In 2016, Massachusetts voters soundly rejected a ballot proposition (Question 2) which would have allowed 12 additional charter schools per year. A recent study demonstrates how costly this decision has been, especially for special education and English language learner (ELL) students.

Tufts University Professor Elizabeth Setren analyzed enrollment lottery data for Boston charters in order to compare long-term outcomes for three groups of students: general education students, special education students and ELL students (see above). The random admission process provides confidence that observed differences in outcomes show the impact of the schools.

Professor Setren noted that the Boston district schools spend significantly more on special education than charters, but charter schools see much better results.

I find that charter enrollment at least doubles the likelihood that a student designated as special education or an English learner at the time of the admissions lottery loses this classification and, subsequently, access to specialized services. Yet charter enrollment also generates large achievement gains for students classified at the time of the lottery—similar to the gains made by their general-education charter classmates.

Classified students who enroll in charters are far more likely to meet a key high-school graduation requirement, become eligible for a state merit scholarship, and take an AP exam, for example.
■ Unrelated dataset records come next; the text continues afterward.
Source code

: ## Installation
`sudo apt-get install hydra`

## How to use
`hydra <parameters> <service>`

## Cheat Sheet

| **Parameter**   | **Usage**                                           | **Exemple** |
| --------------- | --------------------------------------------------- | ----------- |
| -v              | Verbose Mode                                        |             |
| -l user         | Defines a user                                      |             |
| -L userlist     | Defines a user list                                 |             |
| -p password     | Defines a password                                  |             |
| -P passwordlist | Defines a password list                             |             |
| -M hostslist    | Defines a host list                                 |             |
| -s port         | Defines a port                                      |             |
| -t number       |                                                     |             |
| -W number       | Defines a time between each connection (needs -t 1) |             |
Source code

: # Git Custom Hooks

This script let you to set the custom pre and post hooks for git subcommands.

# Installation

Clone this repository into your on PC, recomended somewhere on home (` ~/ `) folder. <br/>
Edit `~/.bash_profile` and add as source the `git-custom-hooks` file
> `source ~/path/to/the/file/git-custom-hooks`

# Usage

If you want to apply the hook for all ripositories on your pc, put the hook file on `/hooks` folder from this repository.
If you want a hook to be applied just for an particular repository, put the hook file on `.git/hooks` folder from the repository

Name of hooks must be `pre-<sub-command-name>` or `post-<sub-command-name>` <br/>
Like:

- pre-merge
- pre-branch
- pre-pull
Students classified as special education at the time of the lottery are more than twice as likely to score 1200 or higher on the SAT than their counterparts at traditional public schools. English learners who enroll in charters are twice as likely to enroll in a four-year college.

Students with special education and ELL labels at the time of the enrollment lottery are more likely to discard that status in charter schools. They are also more likely to enroll in a four-year college, score proficient on state exams and take an Advanced Placement course. Notice as well that general education students also see large improvements in those same outcomes.

This study seems all the more important given the nationwide decline in NAEP scores for students with disabilities. While there are exceptions, most states saw declines in scores for both eighth-grade math and reading between 2009 and 2019.

A similar chart for ELL students during the same period looks even worse.

So, Boston charter schools just might have a lesson about high expectations and inclusion. The charter school cap in Massachusetts, meanwhile, is limiting the opportunities for both general and special status students.